Geographic Structure of Adelie Penguin Populations: Demography of Population Expansion
H.T. Harvey & Associates, Los Gatos CA
Investigators
Abstract
Adelie penguin (Pygoscelis adeliae) populations in the Ross Sea region, Antarctica have been undergoing change in recent times. Changes in environmental conditions have also been noted, particularly changes in the sea ice condition, an important variable related to foraging ecology of these seabirds. The focus of this renewal project is to investigate the mechanisms responsible for geographic structuring, the founding of new colonies, and recent population expansion of Adelie penguins. Past research has shown that none of the colonies is nesting-space limited, and that sea-ice extent and concentration affect diet, foraging effort (and ultimately chick growth and survival), and over-winter survival.

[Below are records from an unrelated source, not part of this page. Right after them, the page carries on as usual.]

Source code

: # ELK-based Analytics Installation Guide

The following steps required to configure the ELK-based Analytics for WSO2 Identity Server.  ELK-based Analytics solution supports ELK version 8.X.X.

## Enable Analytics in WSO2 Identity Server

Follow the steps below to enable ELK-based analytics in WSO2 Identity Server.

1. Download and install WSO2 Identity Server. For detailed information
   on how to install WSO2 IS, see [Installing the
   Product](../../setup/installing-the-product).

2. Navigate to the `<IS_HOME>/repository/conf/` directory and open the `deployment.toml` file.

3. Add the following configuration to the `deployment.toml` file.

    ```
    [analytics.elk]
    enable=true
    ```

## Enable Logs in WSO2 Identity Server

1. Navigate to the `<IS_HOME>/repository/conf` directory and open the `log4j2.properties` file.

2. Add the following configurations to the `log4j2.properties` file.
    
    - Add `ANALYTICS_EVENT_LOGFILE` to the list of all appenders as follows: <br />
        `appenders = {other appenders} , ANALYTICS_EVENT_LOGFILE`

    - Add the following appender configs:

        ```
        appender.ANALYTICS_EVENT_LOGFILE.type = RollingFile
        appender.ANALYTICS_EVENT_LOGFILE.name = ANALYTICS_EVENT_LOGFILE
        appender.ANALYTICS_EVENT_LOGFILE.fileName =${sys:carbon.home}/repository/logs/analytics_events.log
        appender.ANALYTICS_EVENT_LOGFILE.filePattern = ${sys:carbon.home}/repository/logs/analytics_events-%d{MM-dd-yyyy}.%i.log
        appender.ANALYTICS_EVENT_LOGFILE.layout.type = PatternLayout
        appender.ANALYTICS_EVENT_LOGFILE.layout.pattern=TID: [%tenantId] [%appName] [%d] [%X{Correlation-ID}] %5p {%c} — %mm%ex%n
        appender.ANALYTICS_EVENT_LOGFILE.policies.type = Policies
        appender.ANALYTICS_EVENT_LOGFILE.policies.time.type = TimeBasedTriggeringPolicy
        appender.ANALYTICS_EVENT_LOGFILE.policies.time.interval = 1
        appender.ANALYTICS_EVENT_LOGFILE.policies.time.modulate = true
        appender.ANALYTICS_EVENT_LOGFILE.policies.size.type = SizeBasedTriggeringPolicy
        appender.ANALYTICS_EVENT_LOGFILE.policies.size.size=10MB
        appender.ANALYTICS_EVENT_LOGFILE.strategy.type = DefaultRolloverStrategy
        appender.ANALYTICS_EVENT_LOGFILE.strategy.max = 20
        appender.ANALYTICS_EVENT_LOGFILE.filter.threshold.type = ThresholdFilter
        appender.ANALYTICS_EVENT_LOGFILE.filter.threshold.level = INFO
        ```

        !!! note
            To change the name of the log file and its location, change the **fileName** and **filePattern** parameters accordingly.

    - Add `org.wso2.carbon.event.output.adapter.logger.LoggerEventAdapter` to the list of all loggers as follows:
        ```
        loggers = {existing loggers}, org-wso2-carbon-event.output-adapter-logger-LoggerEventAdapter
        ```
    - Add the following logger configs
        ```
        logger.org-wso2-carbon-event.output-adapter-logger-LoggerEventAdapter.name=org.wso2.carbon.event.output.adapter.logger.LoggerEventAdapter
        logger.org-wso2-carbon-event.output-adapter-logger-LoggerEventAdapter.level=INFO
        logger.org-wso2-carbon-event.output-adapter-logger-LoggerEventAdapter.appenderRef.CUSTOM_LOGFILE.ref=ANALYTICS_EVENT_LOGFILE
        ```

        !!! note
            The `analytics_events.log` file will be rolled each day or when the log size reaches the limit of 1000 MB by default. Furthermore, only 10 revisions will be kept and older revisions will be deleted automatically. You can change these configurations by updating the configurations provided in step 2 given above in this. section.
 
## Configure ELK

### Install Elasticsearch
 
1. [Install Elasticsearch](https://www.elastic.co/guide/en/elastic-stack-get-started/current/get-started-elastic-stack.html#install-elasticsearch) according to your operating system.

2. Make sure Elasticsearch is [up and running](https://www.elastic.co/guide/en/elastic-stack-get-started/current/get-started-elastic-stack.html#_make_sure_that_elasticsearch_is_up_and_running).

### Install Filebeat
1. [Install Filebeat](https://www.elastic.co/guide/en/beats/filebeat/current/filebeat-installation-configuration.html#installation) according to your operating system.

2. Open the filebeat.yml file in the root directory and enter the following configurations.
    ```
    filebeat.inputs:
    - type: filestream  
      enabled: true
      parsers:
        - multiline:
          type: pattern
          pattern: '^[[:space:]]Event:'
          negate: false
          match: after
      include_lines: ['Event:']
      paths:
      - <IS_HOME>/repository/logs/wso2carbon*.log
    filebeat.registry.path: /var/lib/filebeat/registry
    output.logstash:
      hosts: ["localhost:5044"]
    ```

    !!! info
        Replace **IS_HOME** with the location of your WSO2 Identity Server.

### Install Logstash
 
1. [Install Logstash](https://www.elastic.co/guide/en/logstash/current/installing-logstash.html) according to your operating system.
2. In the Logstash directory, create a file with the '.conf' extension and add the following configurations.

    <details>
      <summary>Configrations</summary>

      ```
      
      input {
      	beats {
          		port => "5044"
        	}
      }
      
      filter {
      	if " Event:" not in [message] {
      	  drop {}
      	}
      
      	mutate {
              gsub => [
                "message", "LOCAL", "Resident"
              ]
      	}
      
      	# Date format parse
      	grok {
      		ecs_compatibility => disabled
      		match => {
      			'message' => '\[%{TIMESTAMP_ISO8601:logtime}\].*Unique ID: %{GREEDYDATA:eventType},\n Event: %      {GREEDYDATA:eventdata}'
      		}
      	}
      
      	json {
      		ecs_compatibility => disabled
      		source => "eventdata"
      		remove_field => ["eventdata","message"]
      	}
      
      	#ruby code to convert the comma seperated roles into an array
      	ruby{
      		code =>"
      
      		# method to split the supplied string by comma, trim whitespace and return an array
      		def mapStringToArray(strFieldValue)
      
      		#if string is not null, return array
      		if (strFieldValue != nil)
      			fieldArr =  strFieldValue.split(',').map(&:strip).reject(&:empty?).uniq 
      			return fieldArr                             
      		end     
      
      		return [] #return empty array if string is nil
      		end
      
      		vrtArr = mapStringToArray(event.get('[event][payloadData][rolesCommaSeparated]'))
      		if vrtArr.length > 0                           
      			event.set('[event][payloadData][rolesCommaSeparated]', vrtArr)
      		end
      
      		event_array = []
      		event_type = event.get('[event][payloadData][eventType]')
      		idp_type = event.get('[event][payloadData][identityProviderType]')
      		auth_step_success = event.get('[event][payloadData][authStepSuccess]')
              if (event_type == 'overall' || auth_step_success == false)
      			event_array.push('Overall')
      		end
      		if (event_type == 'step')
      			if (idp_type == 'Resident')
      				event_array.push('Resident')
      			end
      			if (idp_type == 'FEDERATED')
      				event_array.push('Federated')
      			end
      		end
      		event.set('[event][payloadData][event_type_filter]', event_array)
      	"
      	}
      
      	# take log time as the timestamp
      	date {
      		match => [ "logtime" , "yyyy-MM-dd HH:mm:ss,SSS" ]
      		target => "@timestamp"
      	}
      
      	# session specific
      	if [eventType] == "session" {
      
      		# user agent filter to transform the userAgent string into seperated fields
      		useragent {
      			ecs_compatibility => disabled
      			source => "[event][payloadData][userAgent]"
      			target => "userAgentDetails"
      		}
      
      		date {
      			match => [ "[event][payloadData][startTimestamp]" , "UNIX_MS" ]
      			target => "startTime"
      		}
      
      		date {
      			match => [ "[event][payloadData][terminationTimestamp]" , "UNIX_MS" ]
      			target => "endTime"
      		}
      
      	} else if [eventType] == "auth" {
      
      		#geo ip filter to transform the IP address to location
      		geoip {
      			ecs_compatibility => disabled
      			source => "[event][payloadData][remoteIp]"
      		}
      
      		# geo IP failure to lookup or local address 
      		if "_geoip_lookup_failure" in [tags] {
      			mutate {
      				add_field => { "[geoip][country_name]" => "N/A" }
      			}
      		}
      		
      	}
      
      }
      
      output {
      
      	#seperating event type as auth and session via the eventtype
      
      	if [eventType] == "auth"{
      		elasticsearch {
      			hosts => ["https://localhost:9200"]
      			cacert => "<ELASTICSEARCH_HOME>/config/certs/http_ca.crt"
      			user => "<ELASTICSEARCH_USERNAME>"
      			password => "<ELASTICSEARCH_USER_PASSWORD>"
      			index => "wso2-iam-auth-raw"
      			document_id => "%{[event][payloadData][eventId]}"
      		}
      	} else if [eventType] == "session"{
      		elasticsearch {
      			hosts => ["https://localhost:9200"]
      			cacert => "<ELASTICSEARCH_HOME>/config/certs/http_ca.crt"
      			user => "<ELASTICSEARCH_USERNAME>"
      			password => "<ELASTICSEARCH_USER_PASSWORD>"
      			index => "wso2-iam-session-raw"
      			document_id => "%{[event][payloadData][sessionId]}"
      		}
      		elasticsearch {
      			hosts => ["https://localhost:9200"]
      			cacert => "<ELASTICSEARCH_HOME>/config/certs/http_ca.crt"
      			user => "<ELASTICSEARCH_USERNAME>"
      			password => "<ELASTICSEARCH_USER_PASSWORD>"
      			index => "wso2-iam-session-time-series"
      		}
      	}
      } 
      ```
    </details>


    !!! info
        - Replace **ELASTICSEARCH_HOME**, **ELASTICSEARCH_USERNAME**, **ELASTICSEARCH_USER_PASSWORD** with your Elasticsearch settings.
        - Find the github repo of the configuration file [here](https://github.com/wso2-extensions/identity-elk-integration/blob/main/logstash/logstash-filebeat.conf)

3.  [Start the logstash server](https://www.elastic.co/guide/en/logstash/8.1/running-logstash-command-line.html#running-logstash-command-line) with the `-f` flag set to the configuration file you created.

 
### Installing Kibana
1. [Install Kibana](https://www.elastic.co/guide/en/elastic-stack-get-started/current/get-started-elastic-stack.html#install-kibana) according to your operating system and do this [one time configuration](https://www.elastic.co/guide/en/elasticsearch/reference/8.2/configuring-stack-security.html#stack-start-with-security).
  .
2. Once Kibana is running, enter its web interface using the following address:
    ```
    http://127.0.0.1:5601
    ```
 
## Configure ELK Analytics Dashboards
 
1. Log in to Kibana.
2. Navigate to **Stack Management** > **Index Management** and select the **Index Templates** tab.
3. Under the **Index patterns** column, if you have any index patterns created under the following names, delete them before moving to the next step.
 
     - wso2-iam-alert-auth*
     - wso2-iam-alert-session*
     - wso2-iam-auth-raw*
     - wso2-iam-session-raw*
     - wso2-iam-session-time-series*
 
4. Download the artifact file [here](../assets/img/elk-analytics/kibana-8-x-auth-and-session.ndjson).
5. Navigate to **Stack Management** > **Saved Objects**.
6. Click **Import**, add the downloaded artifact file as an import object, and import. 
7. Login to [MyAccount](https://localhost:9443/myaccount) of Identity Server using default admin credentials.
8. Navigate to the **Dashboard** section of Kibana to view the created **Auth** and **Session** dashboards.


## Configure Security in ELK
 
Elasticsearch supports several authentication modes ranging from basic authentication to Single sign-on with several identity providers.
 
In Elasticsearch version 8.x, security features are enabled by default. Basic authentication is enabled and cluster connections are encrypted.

In addition, large colonies affect the foraging patterns of smaller ones within foraging range and, perhaps ultimately, the size of those colonies. While quantification of emigration is still in progress, its rate and direction appear also to be constrained by sea ice conditions, with reasonable concentrations of ice favoring growth of smaller colonies, where foraging competition is minimal. The current research will address the demographic mechanism of colony growth (or decline), including changes in adult survival, juvenile survival, recruitment age, proportion of adults breeding, emigration/immigration, or a combination of these factors. Research will include census work at three colonies on the Ross Sea coast: Cape Crozier, Cape Royds and Cape Bird as well as Beaufort Island. The four colonies differ in size and demography. The work will involve continuing a seven-year census record and includes known-age birds. The research team will use such technology as: computerized weighbridges that assess foraging effort and success, as well as quantify such difficult problems as band loss; time-depth-recorders and satellite transmitters to assess foraging behavior with respect to sea ice and overlap among colonies; and archival tags that, using celestial cues (time of sunset and sunrise, day length), determine migration timing and routes, and location of molting and wintering areas. Information will be related to sea-ice conditions as quantified by satellite images. Results will increase an understanding of population regulation and patterns of dispersion and the effects of climate change, mediated through changes in sea ice condition on populations.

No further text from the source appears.